[Source texts of formatted documents]

==================================================

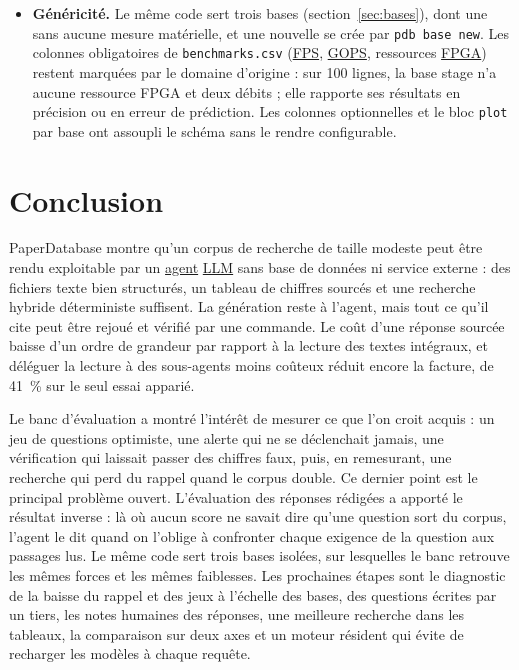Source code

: \documentclass[11pt,a4paper]{article}
\newcommand{\cmd}[1]{\texttt{#1}}
\newcommand{\gl}[2]{\hyperlink{gl:#1}{\textcolor{glcolor}{#2}}}
\begin{document}
\begin{itemize}
    le moteur GPU, qui recharge ses modèles à chaque requête (3 à 4\,s).
  \item \textbf{Généricité.} Le même code sert trois bases (section~\ref{sec:bases}), dont une
    sans aucune mesure matérielle, et une nouvelle se crée par \cmd{pdb base new}. Les
    colonnes obligatoires de \cmd{benchmarks.csv} (\gl{FPS}{FPS}, \gl{GOPS}{GOPS}, ressources \gl{FPGA}{FPGA}) restent
    marquées par le domaine d'origine : sur 100 lignes, la base stage n'a aucune ressource FPGA et
    deux débits ; elle rapporte ses résultats en précision ou en erreur de prédiction. Les colonnes optionnelles et le bloc
    \cmd{plot} par base ont assoupli le schéma sans le rendre configurable.
\end{itemize}

\section{Conclusion}

PaperDatabase montre qu'un corpus de recherche de taille modeste peut être rendu
exploitable par un \gl{agent}{agent} \gl{LLM}{LLM} sans base de données ni service externe : des fichiers texte
bien structurés, un tableau de chiffres sourcés et une recherche hybride déterministe
suffisent. La génération reste à l'agent, mais tout ce qu'il cite peut être rejoué et
vérifié par une commande. Le coût d'une réponse sourcée baisse d'un ordre de grandeur par
rapport à la lecture des textes intégraux, et déléguer la lecture à des sous-agents moins
coûteux réduit encore la facture, de 41~\% sur le seul essai apparié.

Le banc d'évaluation a montré l'intérêt de mesurer ce que l'on croit acquis : un jeu de
questions optimiste, une alerte qui ne se déclenchait jamais, une vérification qui laissait
passer des chiffres faux, puis, en remesurant, une recherche qui perd du rappel quand le
corpus double. Ce dernier point est le principal problème ouvert. L'évaluation des réponses
rédigées a apporté le résultat inverse : là où aucun score ne savait dire qu'une question
sort du corpus, l'agent le dit quand on l'oblige à confronter chaque exigence de la question
aux passages lus. Le même code sert trois bases isolées, sur lesquelles le banc retrouve les
mêmes forces et les mêmes faiblesses. Les prochaines étapes sont le diagnostic de la baisse
du rappel et des jeux à l'échelle des bases, des questions écrites par un tiers, les notes
humaines des réponses, une meilleure recherche dans les tableaux, la comparaison sur deux
axes et un moteur résident qui évite de recharger les modèles à chaque requête.
\end{document}
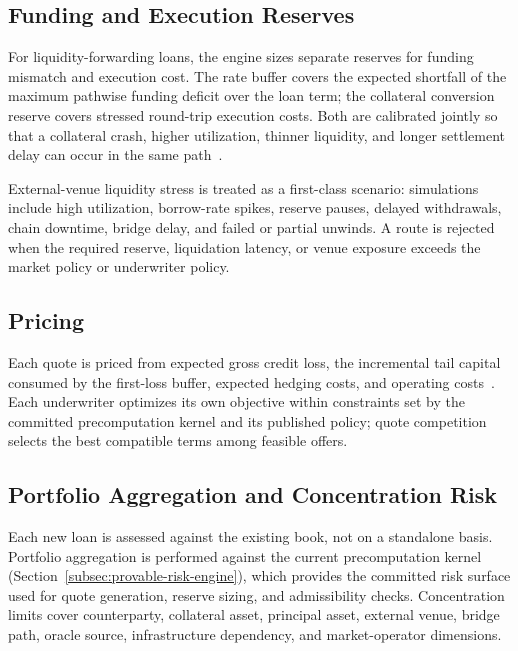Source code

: \subsection{Funding and Execution Reserves}

For liquidity-forwarding loans, the engine sizes separate reserves for funding mismatch and execution cost. The rate buffer covers the expected shortfall of the maximum pathwise funding deficit over the loan term; the collateral conversion reserve covers stressed round-trip execution costs. Both are calibrated jointly so that a collateral crash, higher utilization, thinner liquidity, and longer settlement delay can occur in the same path~\cite{bastankhah2024b,baude2025,chitra2023,nadkarni2025}.

External-venue liquidity stress is treated as a first-class scenario: simulations
include high utilization, borrow-rate spikes, reserve pauses, delayed withdrawals,
chain downtime, bridge delay, and failed or partial unwinds. A route is rejected
when the required reserve, liquidation latency, or venue exposure exceeds the
market policy or underwriter policy.

\subsection{Pricing}

Each quote is priced from expected gross credit loss, the incremental tail capital consumed by the first-loss buffer, expected hedging costs, and operating costs~\cite{baude2025,halpern2024,szpruch2024}. Each underwriter optimizes its own objective within constraints set by the committed precomputation kernel and its published policy; quote competition selects the best compatible terms among feasible offers.

\subsection{Portfolio Aggregation and Concentration Risk}

Each new loan is assessed against the existing book, not on a standalone basis.
Portfolio aggregation is performed against the current precomputation kernel
(Section~\ref{subsec:provable-risk-engine}), which provides the committed risk
surface used for quote generation, reserve sizing, and admissibility checks.
Concentration limits cover counterparty, collateral asset, principal asset,
external venue, bridge path, oracle source, infrastructure dependency, and
market-operator dimensions.

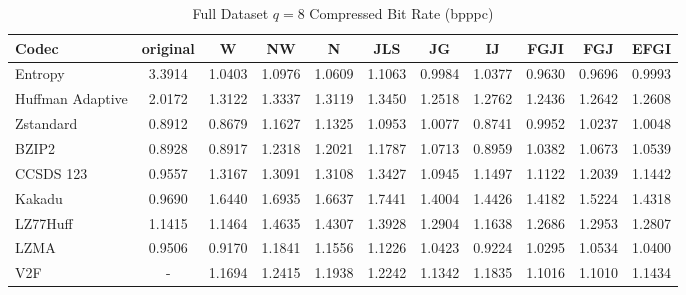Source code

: \documentclass{article}
\begin{document}
\begin{table}[h!]
\centering
\caption{Full Dataset $q=8$ Compressed Bit Rate (bpppc)}
\begin{tabular}{|l|cccccccccc|}
\hline
Codec &  original &      W &     NW &      N &    JLS &     JG &     IJ &   FGJI &    FGJ &   EFGI \\
\hline
Entropy & 3.3914 & 1.0403 & 1.0976 & 1.0609 & 1.1063 & 0.9984 & 1.0377 & 0.9630 & 0.9696 & 0.9993 \\
\hline
Huffman Adaptive &    2.0172 & 1.3122 & 1.3337 & 1.3119 & 1.3450 & 1.2518 & 1.2762 & 1.2436 & 1.2642 & 1.2608 \\
Zstandard        &    0.8912 & 0.8679 & 1.1627 & 1.1325 & 1.0953 & 1.0077 & 0.8741 & 0.9952 & 1.0237 & 1.0048 \\
BZIP2            &    0.8928 & 0.8917 & 1.2318 & 1.2021 & 1.1787 & 1.0713 & 0.8959 & 1.0382 & 1.0673 & 1.0539 \\
CCSDS 123        &    0.9557 & 1.3167 & 1.3091 & 1.3108 & 1.3427 & 1.0945 & 1.1497 & 1.1122 & 1.2039 & 1.1442 \\
Kakadu           &    0.9690 & 1.6440 & 1.6935 & 1.6637 & 1.7441 & 1.4004 & 1.4426 & 1.4182 & 1.5224 & 1.4318 \\
LZ77Huff         &    1.1415 & 1.1464 & 1.4635 & 1.4307 & 1.3928 & 1.2904 & 1.1638 & 1.2686 & 1.2953 & 1.2807 \\
LZMA             &    0.9506 & 0.9170 & 1.1841 & 1.1556 & 1.1226 & 1.0423 & 0.9224 & 1.0295 & 1.0534 & 1.0400 \\
V2F              &   - & 1.1694 & 1.2415 & 1.1938 & 1.2242 & 1.1342 & 1.1835 & 1.1016 & 1.1010 & 1.1434 \\
\hline
\end{tabular}
\end{table}
\end{document}

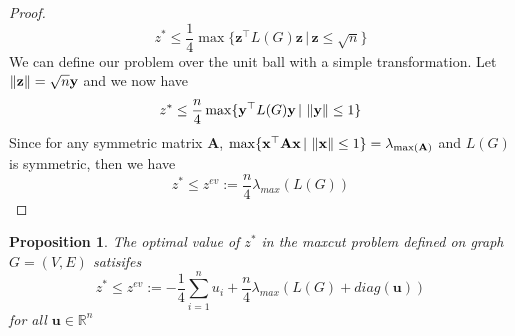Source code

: \documentclass[12pt]{article}
\theoremstyle{plain}
\newtheorem{prop}{Proposition}
\theoremstyle{definition}
\begin{document}
\begin{proof}
\begin{equation}
z^* \leq \frac{1}{4} \max \lbrace \mathbf{z}^\top L(G) \mathbf{z} \,|\, \mathbf{z} \leq \sqrt{n} \rbrace
\end{equation}    
We can define our problem over the unit ball with a simple transformation. Let $\left\lVert\mathbf{z}\right\rVert = \sqrt{n} \mathbf{y}$ and
we now have
\begin{equation}
    z^* \leq \frac{n}{4} \max \lbrace \mathbf{y}^\top L(G) \mathbf{y} \,|\, \left\lVert\mathbf{y}\right\rVert \leq 1 \rbrace
\end{equation}  
Since for any symmetric matrix $\mathbf{A}$, $\max\lbrace \mathbf{x}^\top \mathbf{A} \mathbf{x}\,|\, \left\lVert\mathbf{x}\right\rVert \leq 1 \rbrace = \lambda_{\max(\mathbf{A})}$ 
and $L(G)$ is symmetric, then we have 
\begin{equation}
z^* \leq z^{ev} := \dfrac{n}{4} \lambda_{max}(L(G))
\end{equation}

\end{proof}


\begin{prop}
    The optimal value of $z^*$ in the maxcut problem defined on graph $G=(V,E)$ satisifes
    \[
        z^* \leq z^{ev} := - \frac{1}{4}\sum_{i=1}^n u_i + \dfrac{n}{4} \lambda_{max}(L(G) + diag(\mathbf{u}))
    \]
    for all $\mathbf{u} \in \mathbb{R}^n$
\end{prop}
\end{document}
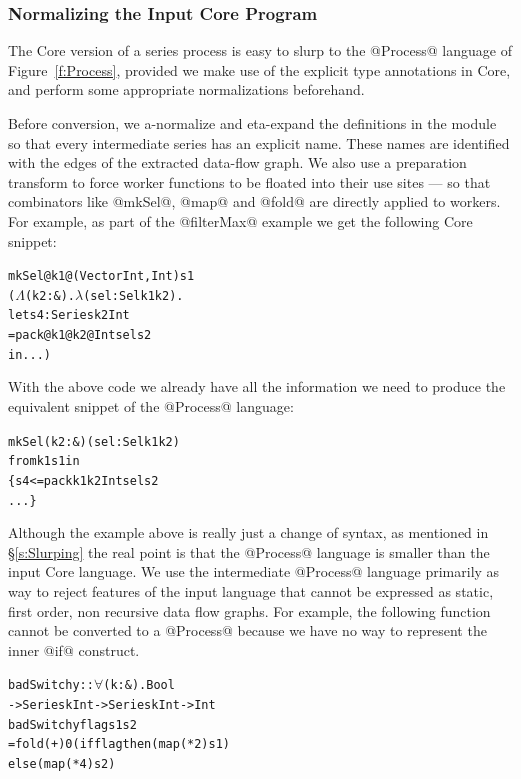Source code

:\subsubsection{Normalizing the Input Core Program }
\label{s:Normalizing}
The Core version of a series process is easy to slurp to the @Process@ language of Figure~\ref{f:Process}, provided we make use of the explicit type annotations in Core, and perform some appropriate normalizations beforehand.

Before conversion, we a-normalize and eta-expand the definitions in the module so that every intermediate series has an explicit name. These names are identified with the edges of the extracted data-flow graph. We also use a preparation transform to force worker functions to be floated into their use sites --- so that combinators like @mkSel@, @map@ and @fold@ are directly applied to workers. For example, as part of the @filterMax@ example we get the following Core snippet:
%
\begin{alltt}
  mkSel @k1 @(Vector Int, Int) s1
    (\(\Lambda\)(k2 : &). \(\lambda\)(sel : Sel k1 k2). 
     let s4 : Series k2 Int
            = pack @k1 @k2 @Int sel s2
     in ...)
\end{alltt}

With the above code we already have all the information we need to produce the equivalent snippet of the @Process@ language:
%
\begin{alltt}
  mkSel (k2 : &) (sel : Sel k1 k2) 
       from k1 s1 in 
    \{ s4  <= pack k1 k2 Int sel s2
      ... \}
\end{alltt}

Although the example above is really just a change of syntax, as mentioned in \S\ref{s:Slurping} the real point is that the @Process@ language is smaller than the input Core language. We use the intermediate @Process@ language primarily as way to reject features of the input language that cannot be expressed as static, first order, non recursive data flow graphs. For example, the following function cannot be converted to a @Process@ because we have no way to represent the inner @if@ construct. 

\begin{alltt}
 badSwitchy :: \(\forall\)(k : &). Bool 
            -> Series k Int -> Series k Int -> Int
 badSwitchy flag s1 s2
  = fold (+) 0 (if flag then (map (* 2) s1) 
                        else (map (* 4) s2)
\end{alltt}

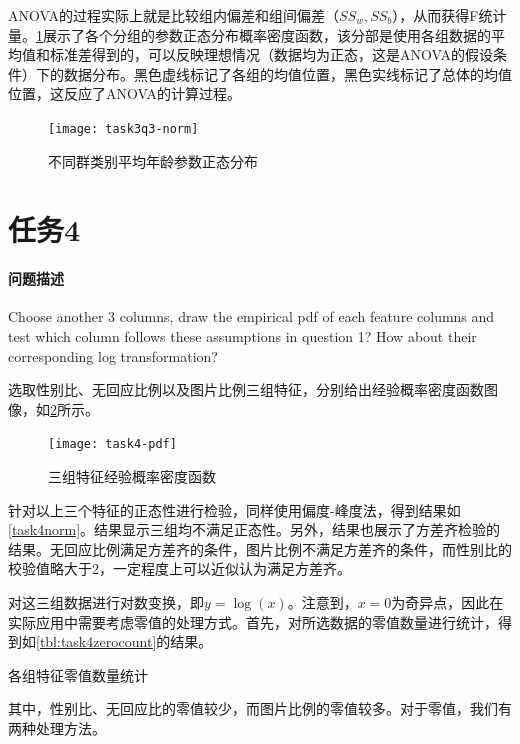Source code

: \documentclass[a4paper,12pt]{article}
\begin{document}
    ANOVA的过程实际上就是比较组内偏差和组间偏差（$SS_w, SS_b$），从而获得F统计量。\cref{fig:task3q3-norm}展示了各个分组的参数正态分布概率密度函数，该分部是使用各组数据的平均值和标准差得到的，可以反映理想情况（数据均为正态，这是ANOVA的假设条件）下的数据分布。黑色虚线标记了各组的均值位置，黑色实线标记了总体的均值位置，这反应了ANOVA的计算过程。
    \begin{figure}
      \centering
      \texttt{[image: task3q3-norm]}
      \caption{不同群类别平均年龄参数正态分布}
      \label{fig:task3q3-norm}
    \end{figure}

    \section{任务4} %
    \paragraph{问题描述} Choose another 3 columns, draw the empirical pdf of each feature columns and test which column follows these assumptions in question 1? How about their corresponding log transformation?

    选取性别比、无回应比例以及图片比例三组特征，分别给出经验概率密度函数图像，如\cref{fig:gnn}所示。

    \begin{figure}[htbp]
        \centering
        \texttt{[image: task4-pdf]}
        \caption{三组特征经验概率密度函数}
        \label{fig:gnn}
    \end{figure}

    针对以上三个特征的正态性进行检验，同样使用偏度-峰度法，得到结果如\cref{task4norm}。结果显示三组均不满足正态性。另外，结果也展示了方差齐检验的结果。无回应比例满足方差齐的条件，图片比例不满足方差齐的条件，而性别比的校验值略大于2，一定程度上可以近似认为满足方差齐。
    

    对这三组数据进行对数变换，即$y=\log(x)$。注意到，$x=0$为奇异点，因此在实际应用中需要考虑零值的处理方式。首先，对所选数据的零值数量进行统计，得到如\cref{tbl:task4zerocount}的结果。

    \begin{table}[htbp]
      \centering
      \caption{各组特征零值数量统计}
      \label{tbl:task4zerocount}
      
    \end{table}

    其中，性别比、无回应比的零值较少，而图片比例的零值较多。对于零值，我们有两种处理方法。
\end{document}
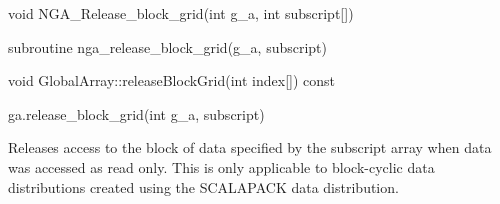 \documentclass[10pt]{article}
\begin{document}

\begin{capi}
\begin{ccode}
void NGA_Release_block_grid(int g_a, int subscript[])
\end{ccode}
\begin{funcargs}
\end{funcargs}
\end{capi}

\begin{fapi}
\begin{fcode}
subroutine nga_release_block_grid(g_a, subscript)
\end{fcode}
\begin{funcargs}
\end{funcargs}
\end{fapi}

\begin{cxxapi}
\begin{cxxcode}
void GlobalArray::releaseBlockGrid(int index[]) const
\end{cxxcode}
\begin{funcargs}
\end{funcargs}
\end{cxxapi}

\begin{pyapi}
\begin{pycode}
ga.release_block_grid(int g_a, subscript)
\end{pycode}
\begin{funcargs}
\end{funcargs}
\end{pyapi}

\local

\begin{desc}

Releases access to the block of data specified by the subscript array when data
was accessed as read only. This is only applicable to block-cyclic data
distributions created using the SCALAPACK data distribution.

\end{desc}
\end{document}
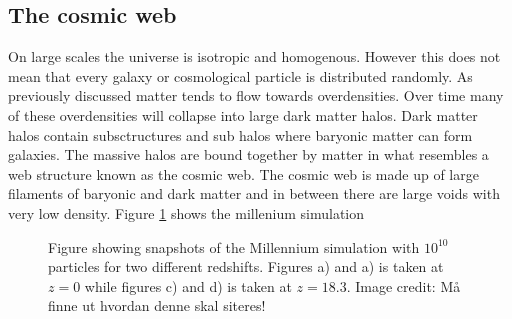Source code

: \subsection{The cosmic web}
On large scales the universe is isotropic and homogenous. However this does not
mean that every galaxy or cosmological particle is distributed randomly. As
previously discussed matter tends to flow towards overdensities. Over time many
of these overdensities will collapse into large dark matter halos. Dark matter
halos contain subsctructures and sub halos where baryonic matter can form
galaxies. The massive halos are bound together by matter in what resembles a
web structure known as the cosmic web. The cosmic web is made up of large
filaments of baryonic and dark matter and in between there are large voids with
very low density. Figure \ref{fig:millenium} shows the millenium simulation
\begin{figure}[htbp]\label{fig:millenium}
    \hspace{1em}%
    \hspace{1em}%
    \caption{Figure showing snapshots of the Millennium simulation with $10^{10}$ particles
    for two different redshifts. Figures a) and a) is taken at $z=0$ while
    figures c) and d) is taken at $z=18.3$. Image credit: Må finne ut hvordan
    denne skal siteres!}
\end{figure}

==================================================

# EXERCISE:
The required output is a copy of each line in the records where the string "symmetric" occurs.

# RESULT OF THE TASK:
Since for any symmetric matrix $\mathbf{A}$, $\max\lbrace \mathbf{x}^\top \mathbf{A} \mathbf{x}\,|\, \left\lVert\mathbf{x}\right\rVert \leq 1 \rbrace = \lambda_{\max(\mathbf{A})}$ 
and $L(G)$ is symmetric, then we have 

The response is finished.